Monthly: Policy Calibration

Review all warn-only and exempt repos for promotion to required
Check review_after dates — past-due repos must be evaluated
Promotion criteria: repo has passed dogfood at least twice on required-equivalent scenarios
If a repo can’t promote, document why and set a new review_after date

On Failure

Investigate root cause — is it the scenario, the repo, or the infrastructure?
Fix the scenario or repo, not the governance system
Update rollout doctrine only if the failure reveals a genuinely new seam
Never weaken enforcement to make a failure go away

New Repo Onboarding

Create a policy YAML in policies/repos/<org>/<repo>.yaml (where <org> is dogfood-lab or mcp-tool-shop-org) with enforcement.mode: required
Identify the correct surface type from the 8 defined surfaces: cli, desktop, web, api, mcp-server, npm-package, plugin, library
Define required scenarios and freshness thresholds in the policy under surfaces.<surface>
In the source repo, create dogfood/scenarios/<scenario-id>.yaml following the scenario contract
Create a dogfood workflow in the source repo (.github/workflows/dogfood.yml) that builds a submission and dispatches to testing-os
The source workflow should use the submission builder (packages/report/build-submission.js) to produce a canonical submission
Add the DOGFOOD_TOKEN secret to the consumer repo — required for the dispatch step. Mint a fine-grained PAT (or GitHub App token) with contents: write scoped to dogfood-lab/testing-os, then add it under the consumer repo’s Settings → Secrets and variables → Actions as DOGFOOD_TOKEN. Without this, the workflow runs green but skips dispatch with a DOGFOOD_TOKEN not set warning and no record reaches testing-os. See GitHub docs on fine-grained PATs.
Run the workflow, verify ingestion produces an accepted record, confirm the repo appears in indexes/latest-by-repo.json
Run npx @mcptoolshop/shipcheck dogfood --repo <org>/<repo> --surface <surface> on the source repo to confirm Gate F passes (the dogfood subcommand is the freshness/Gate F check; audit is the SHIP_GATE.md tracker for hard gates A–D)

Filesystem Requirements

testing-os assumes POSIX link(2) semantics for atomic publication in the file-lock CAS (packages/findings/lib/file-lock.js, shipped in v1.1.5). All major dev/CI filesystems support this:

Filesystem	Hardlinks	Status
APFS (macOS)	yes	supported
HFS+ (legacy macOS)	yes	supported
ext4 (Linux)	yes	supported (CI baseline)
NTFS (Windows)	yes	supported
exFAT	no	NOT supported — `linkSync` throws `ENOTSUP`
FAT32	no	not supported

The failure mode on exFAT is loud: callers see ENOTSUP: operation not supported on socket, link ... from findings/lib/file-lock.js:atomicCreateLock. Production code paths that write to a review log on exFAT will throw at the user rather than silently degrade.

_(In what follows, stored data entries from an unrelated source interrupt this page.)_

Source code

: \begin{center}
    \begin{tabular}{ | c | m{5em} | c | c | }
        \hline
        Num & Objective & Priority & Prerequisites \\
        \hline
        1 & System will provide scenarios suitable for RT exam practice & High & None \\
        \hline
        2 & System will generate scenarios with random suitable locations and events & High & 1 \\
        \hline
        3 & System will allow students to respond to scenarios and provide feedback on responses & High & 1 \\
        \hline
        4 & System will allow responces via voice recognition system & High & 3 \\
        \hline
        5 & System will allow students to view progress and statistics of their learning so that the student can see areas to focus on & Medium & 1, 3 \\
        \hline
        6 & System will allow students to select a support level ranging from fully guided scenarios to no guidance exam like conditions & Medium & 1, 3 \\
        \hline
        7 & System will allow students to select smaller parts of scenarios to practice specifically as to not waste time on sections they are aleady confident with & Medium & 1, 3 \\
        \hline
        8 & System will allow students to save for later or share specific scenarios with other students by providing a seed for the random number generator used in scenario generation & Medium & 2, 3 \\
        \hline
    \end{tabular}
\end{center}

Common operator gotcha: cross-platform external SSDs (e.g., Samsung T7/T9, SanDisk Extreme) are typically formatted exFAT for Windows + macOS interop. Clone testing-os to local APFS/HFS+/ext4 instead. The Session G validation matrix at docs/m5-validation-2026-04-29.md walks through the full APFS-vs-exFAT comparison.

Running Ingestion Locally

The ingestion CLI (packages/ingest/run.js) requires an explicit --provenance flag:

# Production (in CI) -- verifies source runs via GitHub API
node packages/ingest/run.js --file submission.json --provenance=github

# Local development / testing -- uses a stub that always confirms
node packages/ingest/run.js --file submission.json --provenance=stub

The --provenance=stub flag is blocked in CI environments (CI=true or GITHUB_ACTIONS=true) as a safety measure. In CI without an explicit flag, the ingestion pipeline defaults to GitHub provenance and requires GITHUB_TOKEN.

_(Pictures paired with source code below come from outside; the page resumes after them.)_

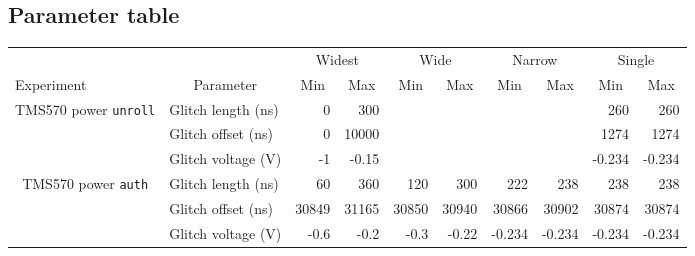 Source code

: \documentclass[10pt]{article}
\newcommand{\TI}{TMS570\xspace}
\newcommand{\unroll}{\texttt{unroll}\xspace}
\newcommand{\auth}{\texttt{auth}\xspace}
\begin{document}
\begin{appendices}
  \newpage

  \section{Parameter table}
  \label{apdx:parameters}

  \begin{table}[H]
    \centering
    \begin{tabular}{ll rr rr rr rr}
    \toprule

      &  & \multicolumn{2}{c}{Widest }     &    
           \multicolumn{2}{c}{Wide }      &    
           \multicolumn{2}{c}{Narrow }   &
           \multicolumn{2}{c}{Single }  \\
           \cmidrule(lr){3-4}                    
           \cmidrule(lr){5-6}
           \cmidrule(lr){7-8}
           \cmidrule(l){9-10}
      Experiment & \multicolumn{1}{c}{Parameter}  & 
      \multicolumn{1}{c}{Min}        & \multicolumn{1}{c}{Max}          & 
      \multicolumn{1}{c}{Min}        & \multicolumn{1}{c}{Max}          & 
      \multicolumn{1}{c}{Min}        & \multicolumn{1}{c}{Max}          & 
      \multicolumn{1}{c}{Min}        & \multicolumn{1}{c}{Max}          \\

    \midrule

    \multicolumn{1}{c}{\multirow{3}{*}{ \parbox{2cm}{\TI power \unroll}}}
      & Glitch length (ns)   
      & 0         & 300       
      &           &          
      &           &          
      & 260       & 260      
      \\
      \cmidrule(l){2-10}
      & Glitch offset (ns)   
      & 0         & 10000    
      &           &          
      &           &          
      & 1274      & 1274     
      \\ 
      \cmidrule(l){2-10}
      & Glitch voltage (V) 
      & -1        & -0.15    
      &           &          
      &           &          
      & -0.234    & -0.234   
      \\

    \midrule

    \multicolumn{1}{c}{\multirow{3}{*}{ \parbox{2cm}{\TI power \auth}}}
      & Glitch length (ns)   
      & 60      & 360      
      & 120     & 300      
      & 222     & 238      
      & 238     & 238        
      \\
      \cmidrule(l){2-10}
      & Glitch offset (ns)   
      & 30849   & 31165    
      & 30850   & 30940    
      & 30866   & 30902    
      & 30874   & 30874      
      \\ 
      \cmidrule(l){2-10}
      & Glitch voltage (V) 
      & -0.6      & -0.2   
      &-0.3       & -0.22  
      &-0.234     & -0.234 
      &-0.234     & -0.234   
     \\


\end{tabular}
\end{table}
\end{appendices}
\end{document}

For the full per-verb reference of every swarm command (init / domains / dispatch / collect / verify / advance / status / revalidate / rewind / redrive / history and the other 10 verbs), see the swarm CLI reference. The reference is organised by verb in the order an operator typically reaches them — start with the verbs documented in this Operating Guide, then consult the reference for one-line synopses of the rest.

CDN Cache Timing

raw.githubusercontent.com caches for 3-5 minutes. After a fresh ingestion, Gate F may read stale data. This is operational, not a product defect. Wait 3-5 minutes and retry.

The handbook itself is served via GitHub Pages, which is also CDN-backed — handbook edits typically take a few minutes to propagate after pages.yml deploys.

Corrupted Record Recovery

packages/ingest/rebuild-indexes.js returns { accepted, rejected, corrupted, skipped }. The corrupted[] array carries { path, error } for any record whose JSON could not be parsed. The rebuild does not fail on corruption — it skips the record, logs [rebuild-indexes] corrupted record skipped: <path> — <error> to stderr, and continues. The skipped record is excluded from latest-by-repo.json, so the index is silently incomplete until repaired.

Recovery procedure:

Identify corrupted records — either from the corrupted[] return array or by grepping the rebuild stderr for corrupted record skipped.
For each corrupted[].path:
- Repair the JSON if the cause is obvious (truncation, encoding bleed) and re-run node packages/ingest/rebuild-indexes.js.
- Or, if the record cannot be salvaged: read the run_id from the path, re-dispatch the source workflow to produce a clean record, then delete the corrupted file and rebuild.
Verify the record now appears in indexes/latest-by-repo.json.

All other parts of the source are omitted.